» What the task asks
Below are the records; collect from them each line containing the string "contains".
*** Opening of Provided material ***
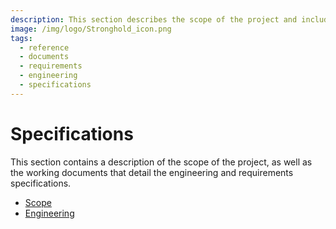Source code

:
 ```yaml
---
description: This section describes the scope of the project and includes working documents on engineering and requirements specifications.
image: /img/logo/Stronghold_icon.png
tags:
  - reference
  - documents
  - requirements
  - engineering
  - specifications
---
```


# Specifications

This section contains a description of the scope of the project, as well as the working documents that detail the engineering and requirements specifications.

- [Scope](scope.md)
- [Engineering](engineering.md)
<!-- - [Requirements](./requirements.md) -->
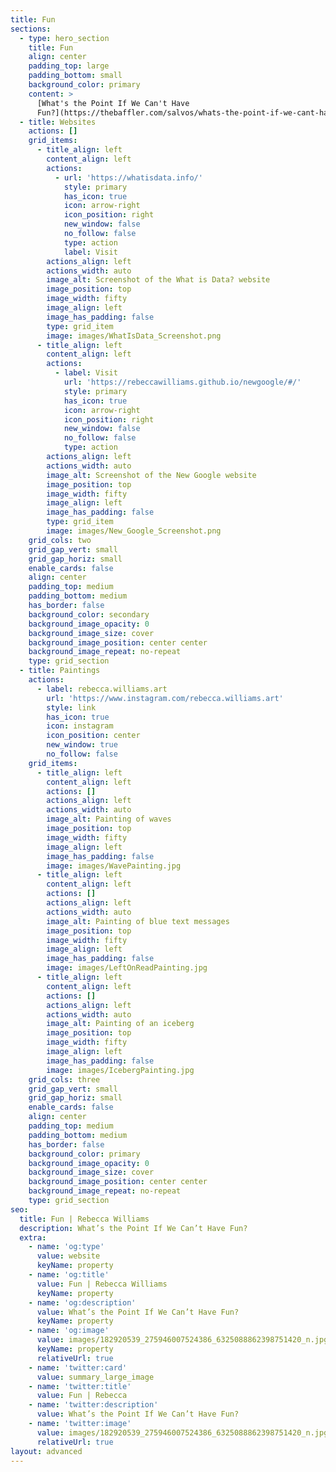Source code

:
 ```yaml
---
title: Fun
sections:
  - type: hero_section
    title: Fun
    align: center
    padding_top: large
    padding_bottom: small
    background_color: primary
    content: >
      [What's the Point If We Can't Have
      Fun?](https://thebaffler.com/salvos/whats-the-point-if-we-cant-have-fun)
  - title: Websites
    actions: []
    grid_items:
      - title_align: left
        content_align: left
        actions:
          - url: 'https://whatisdata.info/'
            style: primary
            has_icon: true
            icon: arrow-right
            icon_position: right
            new_window: false
            no_follow: false
            type: action
            label: Visit
        actions_align: left
        actions_width: auto
        image_alt: Screenshot of the What is Data? website
        image_position: top
        image_width: fifty
        image_align: left
        image_has_padding: false
        type: grid_item
        image: images/WhatIsData_Screenshot.png
      - title_align: left
        content_align: left
        actions:
          - label: Visit
            url: 'https://rebeccawilliams.github.io/newgoogle/#/'
            style: primary
            has_icon: true
            icon: arrow-right
            icon_position: right
            new_window: false
            no_follow: false
            type: action
        actions_align: left
        actions_width: auto
        image_alt: Screenshot of the New Google website
        image_position: top
        image_width: fifty
        image_align: left
        image_has_padding: false
        type: grid_item
        image: images/New_Google_Screenshot.png
    grid_cols: two
    grid_gap_vert: small
    grid_gap_horiz: small
    enable_cards: false
    align: center
    padding_top: medium
    padding_bottom: medium
    has_border: false
    background_color: secondary
    background_image_opacity: 0
    background_image_size: cover
    background_image_position: center center
    background_image_repeat: no-repeat
    type: grid_section
  - title: Paintings
    actions:
      - label: rebecca.williams.art
        url: 'https://www.instagram.com/rebecca.williams.art'
        style: link
        has_icon: true
        icon: instagram
        icon_position: center
        new_window: true
        no_follow: false
    grid_items:
      - title_align: left
        content_align: left
        actions: []
        actions_align: left
        actions_width: auto
        image_alt: Painting of waves
        image_position: top
        image_width: fifty
        image_align: left
        image_has_padding: false
        image: images/WavePainting.jpg
      - title_align: left
        content_align: left
        actions: []
        actions_align: left
        actions_width: auto
        image_alt: Painting of blue text messages
        image_position: top
        image_width: fifty
        image_align: left
        image_has_padding: false
        image: images/LeftOnReadPainting.jpg
      - title_align: left
        content_align: left
        actions: []
        actions_align: left
        actions_width: auto
        image_alt: Painting of an iceberg
        image_position: top
        image_width: fifty
        image_align: left
        image_has_padding: false
        image: images/IcebergPainting.jpg
    grid_cols: three
    grid_gap_vert: small
    grid_gap_horiz: small
    enable_cards: false
    align: center
    padding_top: medium
    padding_bottom: medium
    has_border: false
    background_color: primary
    background_image_opacity: 0
    background_image_size: cover
    background_image_position: center center
    background_image_repeat: no-repeat
    type: grid_section
seo:
  title: Fun | Rebecca Williams
  description: What’s the Point If We Can’t Have Fun?
  extra:
    - name: 'og:type'
      value: website
      keyName: property
    - name: 'og:title'
      value: Fun | Rebecca Williams
      keyName: property
    - name: 'og:description'
      value: What’s the Point If We Can’t Have Fun?
      keyName: property
    - name: 'og:image'
      value: images/182920539_275946007524386_6325088862398751420_n.jpg
      keyName: property
      relativeUrl: true
    - name: 'twitter:card'
      value: summary_large_image
    - name: 'twitter:title'
      value: Fun | Rebecca
    - name: 'twitter:description'
      value: What’s the Point If We Can’t Have Fun?
    - name: 'twitter:image'
      value: images/182920539_275946007524386_6325088862398751420_n.jpg
      relativeUrl: true
layout: advanced
---
```

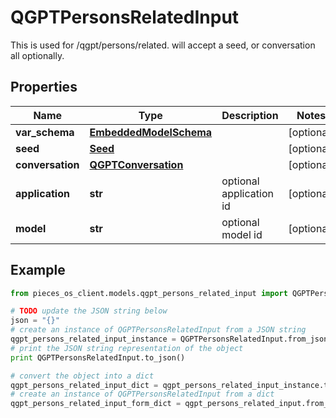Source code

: # QGPTPersonsRelatedInput

This is used for /qgpt/persons/related.  will accept a seed, or conversation all optionally. 

## Properties

Name | Type | Description | Notes
------------ | ------------- | ------------- | -------------
**var_schema** | [**EmbeddedModelSchema**](EmbeddedModelSchema) |  | [optional] 
**seed** | [**Seed**](Seed) |  | [optional] 
**conversation** | [**QGPTConversation**](QGPTConversation) |  | [optional] 
**application** | **str** | optional application id | [optional] 
**model** | **str** | optional model id | [optional] 

## Example

```python
from pieces_os_client.models.qgpt_persons_related_input import QGPTPersonsRelatedInput

# TODO update the JSON string below
json = "{}"
# create an instance of QGPTPersonsRelatedInput from a JSON string
qgpt_persons_related_input_instance = QGPTPersonsRelatedInput.from_json(json)
# print the JSON string representation of the object
print QGPTPersonsRelatedInput.to_json()

# convert the object into a dict
qgpt_persons_related_input_dict = qgpt_persons_related_input_instance.to_dict()
# create an instance of QGPTPersonsRelatedInput from a dict
qgpt_persons_related_input_form_dict = qgpt_persons_related_input.from_dict(qgpt_persons_related_input_dict)
```



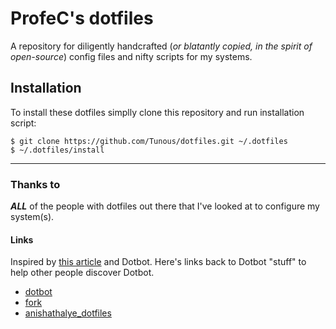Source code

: # ProfeC's dotfiles

A repository for diligently handcrafted (_or blatantly copied, in the spirit of open-source_) config files and nifty scripts for my systems.


## Installation

To install these dotfiles simplly clone this repository and run installation script:

```
$ git clone https://github.com/Tunous/dotfiles.git ~/.dotfiles
$ ~/.dotfiles/install
```

----

### Thanks to

***ALL*** of the people with dotfiles out there that I've looked at to configure my system(s).

#### Links

Inspired by [this article](http://www.anishathalye.com/2014/08/03/managing-your-dotfiles/) and Dotbot. Here's links back to
Dotbot "stuff" to help other people discover Dotbot.

* [dotbot](https://github.com/anishathalye/dotbot)
* [fork](https://github.com/anishathalye/dotfiles_template/fork)
* [anishathalye_dotfiles](https://github.com/anishathalye/dotfiles)
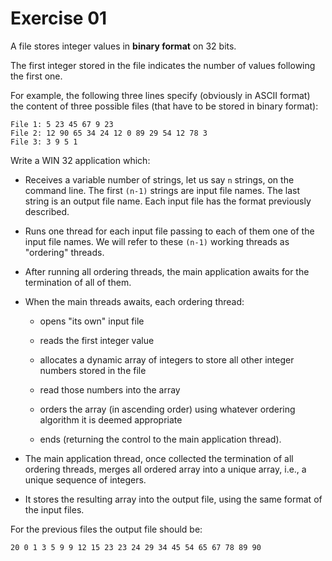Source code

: # Exercise 01


A file stores integer values in **binary format** on 32 bits.

The first integer stored in the file indicates the number of values
following the first one.

For example, the following three lines specify (obviously in ASCII
format) the content of three possible files (that have to be stored in
binary format):

```
File 1: 5 23 45 67 9 23
File 2: 12 90 65 34 24 12 0 89 29 54 12 78 3
File 3: 3 9 5 1
```

Write a WIN 32 application which:

- Receives a variable number of strings, let us say `n` strings, on the
  command line.
  The first `(n-1)` strings are input file names.
  The last string is an output file name.
  Each input file has the format previously described.

- Runs one thread for each input file passing to each of them one of
  the input file names.
  We will refer to these `(n-1)` working threads as "ordering" threads.

- After running all ordering threads, the main application awaits for
  the termination of all of them.

- When the main threads awaits, each ordering thread:

  - opens "its own" input file

  - reads the first integer value

  - allocates a dynamic array of integers to store all other integer
    numbers stored in the file

  - read those numbers into the array

  - orders the array (in ascending order) using whatever ordering
    algorithm it is deemed appropriate

  - ends (returning the control to the main application thread).

- The main application thread, once collected the termination of all
  ordering threads, merges all ordered array into a unique array,
  i.e., a unique sequence of integers.

- It stores the resulting array into the output file, using the
  same format of the input files.

For the previous files the output file should be:

    20 0 1 3 5 9 9 12 15 23 23 24 29 34 45 54 65 67 78 89 90
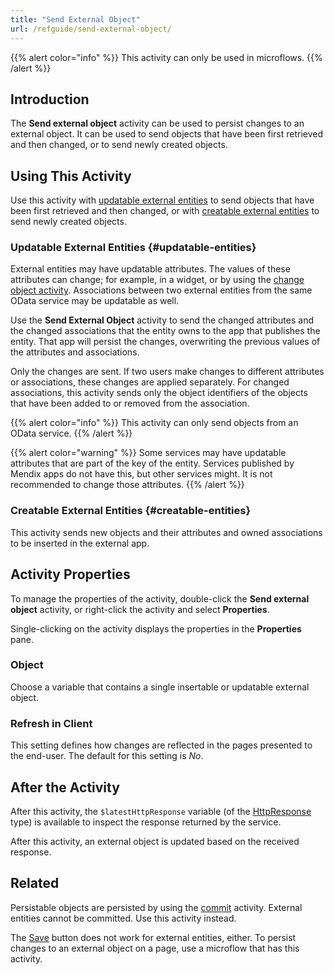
 ```yaml
---
title: "Send External Object"
url: /refguide/send-external-object/
---
```


{{% alert color="info" %}}
This activity can only be used in microflows.
{{% /alert %}}

## Introduction

The **Send external object** activity can be used to persist changes to an external object. It can be used to send objects that have been first retrieved and then changed, or to send newly created objects.

## Using This Activity

Use this activity with [updatable external entities](#updatable-entities) to send objects that have been first retrieved and then changed, or with [creatable external entities](#creatable-entities) to send newly created objects.

### Updatable External Entities {#updatable-entities}

External entities may have updatable attributes. The values of these attributes can change; for example, in a widget, or by using the [change object activity](/refguide/change-object/). Associations between two external entities from the same OData service may be updatable as well.

Use the **Send External Object** activity to send the changed attributes and the changed associations that the entity owns to the app that publishes the entity. That app will persist the changes, overwriting the previous values of the attributes and associations.

Only the changes are sent. If two users make changes to different attributes or associations, these changes are applied separately. For changed associations, this activity sends only the object identifiers of the objects that have been added to or removed from the association.

{{% alert color="info" %}}
This activity can only send objects from an OData service.
{{% /alert %}}

{{% alert color="warning" %}}
Some services may have updatable attributes that are part of the key of the entity. Services published by Mendix apps do not have this, but other services might. It is not recommended to change those attributes.
{{% /alert %}}

### Creatable External Entities {#creatable-entities}

This activity sends new objects and their attributes and owned associations to be inserted in the external app.

## Activity Properties

To manage the properties of the activity, double-click the **Send external object** activity, or right-click the activity and select **Properties**. 

Single-clicking on the activity displays the properties in the **Properties** pane.

### Object

Choose a variable that contains a single insertable or updatable external object.

### Refresh in Client

This setting defines how changes are reflected in the pages presented to the end-user. The default for this setting is *No*.

## After the Activity

After this activity, the `$latestHttpResponse` variable (of the [HttpResponse](/refguide/http-request-and-response-entities/#http-response) type) is available to inspect the response returned by the service.

After this activity, an external object is updated based on the received response.

## Related

Persistable objects are persisted by using the [commit](/refguide/committing-objects/) activity. External entities cannot be committed. Use this activity instead.

The [Save](/refguide/button-widgets/) button does not work for external entities, either. To persist changes to an external object on a page, use a microflow that has this activity.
*** Close of Provided material ***
» Written answer
This section contains a description of the scope of the project, as well as the working documents that detail the engineering and requirements specifications.
Choose a variable that contains a single insertable or updatable external object.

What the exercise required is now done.